» Problem to work on: Retrieve every line from the records in which the word "travis" occurs.

» Saved entries:
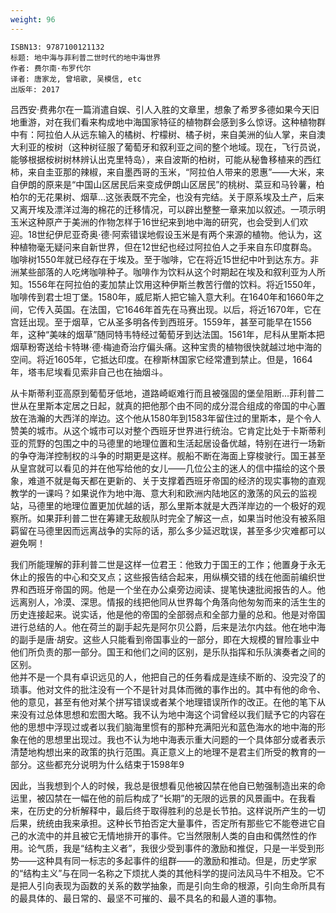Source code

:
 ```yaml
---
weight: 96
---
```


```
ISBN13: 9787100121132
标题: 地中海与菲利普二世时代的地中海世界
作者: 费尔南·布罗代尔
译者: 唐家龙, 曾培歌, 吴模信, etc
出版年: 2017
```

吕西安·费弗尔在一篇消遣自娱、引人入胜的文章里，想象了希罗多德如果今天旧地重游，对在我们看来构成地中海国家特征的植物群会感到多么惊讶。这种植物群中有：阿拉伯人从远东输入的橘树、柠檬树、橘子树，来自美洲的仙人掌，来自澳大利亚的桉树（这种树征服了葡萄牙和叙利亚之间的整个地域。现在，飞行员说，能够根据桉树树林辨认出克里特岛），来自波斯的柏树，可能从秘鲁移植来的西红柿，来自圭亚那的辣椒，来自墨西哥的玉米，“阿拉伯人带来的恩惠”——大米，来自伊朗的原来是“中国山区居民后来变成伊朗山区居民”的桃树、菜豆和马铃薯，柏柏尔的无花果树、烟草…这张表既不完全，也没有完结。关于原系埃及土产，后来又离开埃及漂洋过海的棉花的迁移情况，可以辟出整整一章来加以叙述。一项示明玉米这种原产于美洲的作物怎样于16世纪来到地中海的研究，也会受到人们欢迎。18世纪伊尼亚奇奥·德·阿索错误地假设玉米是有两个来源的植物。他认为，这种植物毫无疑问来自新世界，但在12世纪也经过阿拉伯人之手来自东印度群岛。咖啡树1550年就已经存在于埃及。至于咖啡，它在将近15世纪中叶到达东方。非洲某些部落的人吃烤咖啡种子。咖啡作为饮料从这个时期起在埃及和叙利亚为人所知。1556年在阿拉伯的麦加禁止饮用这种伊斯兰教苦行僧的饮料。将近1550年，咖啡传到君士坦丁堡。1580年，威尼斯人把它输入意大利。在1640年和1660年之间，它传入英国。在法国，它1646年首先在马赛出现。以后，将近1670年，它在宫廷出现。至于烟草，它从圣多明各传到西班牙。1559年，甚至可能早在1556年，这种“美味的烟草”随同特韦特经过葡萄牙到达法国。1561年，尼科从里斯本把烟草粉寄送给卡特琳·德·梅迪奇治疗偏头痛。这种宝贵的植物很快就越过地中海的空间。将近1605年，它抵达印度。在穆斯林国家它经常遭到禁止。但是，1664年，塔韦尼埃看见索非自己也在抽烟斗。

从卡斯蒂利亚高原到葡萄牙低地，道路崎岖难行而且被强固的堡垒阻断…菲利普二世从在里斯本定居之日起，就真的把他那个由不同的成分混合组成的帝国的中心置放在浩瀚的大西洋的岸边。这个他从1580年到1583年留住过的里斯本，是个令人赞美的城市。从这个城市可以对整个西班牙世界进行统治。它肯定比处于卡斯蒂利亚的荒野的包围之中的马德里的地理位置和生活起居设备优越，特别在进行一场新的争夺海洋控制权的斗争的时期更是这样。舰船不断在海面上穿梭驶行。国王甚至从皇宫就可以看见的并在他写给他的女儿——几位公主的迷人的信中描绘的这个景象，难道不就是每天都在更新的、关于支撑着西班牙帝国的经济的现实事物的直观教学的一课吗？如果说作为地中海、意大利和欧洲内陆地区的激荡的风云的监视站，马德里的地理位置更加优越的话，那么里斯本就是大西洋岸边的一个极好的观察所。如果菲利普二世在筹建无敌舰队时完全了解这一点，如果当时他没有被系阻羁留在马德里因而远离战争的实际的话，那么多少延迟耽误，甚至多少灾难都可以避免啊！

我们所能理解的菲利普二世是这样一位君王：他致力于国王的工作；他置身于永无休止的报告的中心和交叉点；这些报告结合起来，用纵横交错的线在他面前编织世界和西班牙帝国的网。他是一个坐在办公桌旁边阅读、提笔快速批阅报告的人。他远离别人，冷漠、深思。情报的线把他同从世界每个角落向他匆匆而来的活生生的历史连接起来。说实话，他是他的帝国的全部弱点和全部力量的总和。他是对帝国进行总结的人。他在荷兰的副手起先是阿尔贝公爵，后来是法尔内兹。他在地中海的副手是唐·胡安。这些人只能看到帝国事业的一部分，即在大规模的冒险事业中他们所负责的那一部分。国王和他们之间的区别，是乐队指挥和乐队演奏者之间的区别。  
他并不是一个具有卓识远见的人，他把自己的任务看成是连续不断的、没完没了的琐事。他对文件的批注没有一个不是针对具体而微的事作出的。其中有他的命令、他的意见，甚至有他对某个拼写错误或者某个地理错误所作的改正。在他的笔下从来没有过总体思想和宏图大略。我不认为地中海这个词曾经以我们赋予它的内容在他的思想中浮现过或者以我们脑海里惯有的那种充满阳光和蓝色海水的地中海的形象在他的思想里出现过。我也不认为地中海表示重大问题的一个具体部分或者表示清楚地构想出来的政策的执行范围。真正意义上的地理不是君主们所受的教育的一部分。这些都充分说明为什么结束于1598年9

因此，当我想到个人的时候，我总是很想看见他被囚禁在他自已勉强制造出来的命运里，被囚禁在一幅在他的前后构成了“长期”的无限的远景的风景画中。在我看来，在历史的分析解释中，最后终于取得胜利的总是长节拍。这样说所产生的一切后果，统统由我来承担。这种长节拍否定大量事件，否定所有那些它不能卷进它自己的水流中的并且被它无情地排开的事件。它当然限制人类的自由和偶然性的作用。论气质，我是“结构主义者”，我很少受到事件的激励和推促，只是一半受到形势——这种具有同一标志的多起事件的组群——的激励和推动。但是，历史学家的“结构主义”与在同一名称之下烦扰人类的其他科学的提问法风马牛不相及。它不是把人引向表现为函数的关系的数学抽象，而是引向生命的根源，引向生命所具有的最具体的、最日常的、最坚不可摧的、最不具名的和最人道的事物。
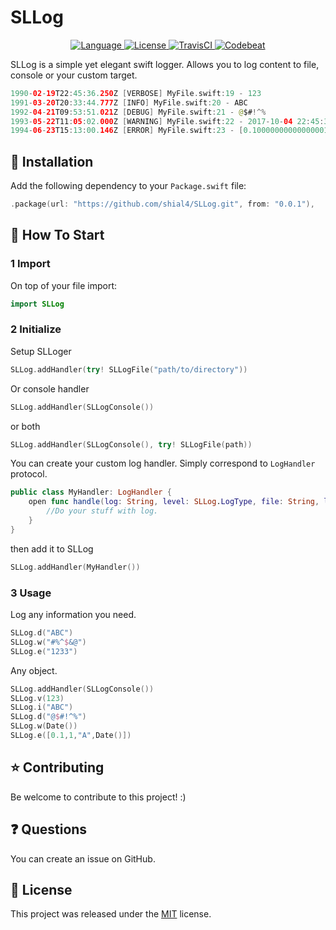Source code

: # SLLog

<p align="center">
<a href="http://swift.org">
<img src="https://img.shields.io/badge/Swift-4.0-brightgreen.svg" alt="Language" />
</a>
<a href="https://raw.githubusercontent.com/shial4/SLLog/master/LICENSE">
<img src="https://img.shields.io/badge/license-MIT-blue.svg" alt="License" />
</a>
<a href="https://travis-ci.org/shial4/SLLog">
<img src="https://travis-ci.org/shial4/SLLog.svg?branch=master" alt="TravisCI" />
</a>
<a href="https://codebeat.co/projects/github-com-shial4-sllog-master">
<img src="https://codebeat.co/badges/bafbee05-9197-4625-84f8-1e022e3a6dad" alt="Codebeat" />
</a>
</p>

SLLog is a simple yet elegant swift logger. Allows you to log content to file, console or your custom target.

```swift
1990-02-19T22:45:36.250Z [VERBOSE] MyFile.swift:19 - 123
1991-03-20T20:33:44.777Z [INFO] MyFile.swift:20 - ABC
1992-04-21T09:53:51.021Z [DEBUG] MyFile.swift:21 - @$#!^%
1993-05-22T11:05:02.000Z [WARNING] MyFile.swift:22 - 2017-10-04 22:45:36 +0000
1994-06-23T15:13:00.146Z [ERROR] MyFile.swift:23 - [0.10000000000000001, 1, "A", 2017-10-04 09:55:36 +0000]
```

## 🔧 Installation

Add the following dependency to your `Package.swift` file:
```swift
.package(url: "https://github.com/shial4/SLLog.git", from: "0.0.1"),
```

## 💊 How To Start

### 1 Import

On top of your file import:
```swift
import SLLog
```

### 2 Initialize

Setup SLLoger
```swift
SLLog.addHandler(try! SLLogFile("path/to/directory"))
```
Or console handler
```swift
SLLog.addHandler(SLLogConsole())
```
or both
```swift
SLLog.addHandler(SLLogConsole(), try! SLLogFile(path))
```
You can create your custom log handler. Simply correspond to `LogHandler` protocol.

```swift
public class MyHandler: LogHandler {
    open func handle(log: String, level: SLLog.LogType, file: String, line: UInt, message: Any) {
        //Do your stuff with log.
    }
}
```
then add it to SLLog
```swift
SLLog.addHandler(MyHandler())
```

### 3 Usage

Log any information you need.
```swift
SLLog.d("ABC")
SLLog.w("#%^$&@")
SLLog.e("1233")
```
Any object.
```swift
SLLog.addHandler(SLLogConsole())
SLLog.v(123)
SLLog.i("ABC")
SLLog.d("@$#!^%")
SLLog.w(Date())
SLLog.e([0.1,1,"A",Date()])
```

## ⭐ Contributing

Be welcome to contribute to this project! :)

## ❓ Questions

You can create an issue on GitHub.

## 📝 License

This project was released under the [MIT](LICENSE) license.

» Worked solution:
<a href="https://travis-ci.org/shial4/SLLog">
<img src="https://travis-ci.org/shial4/SLLog.svg?branch=master" alt="TravisCI" />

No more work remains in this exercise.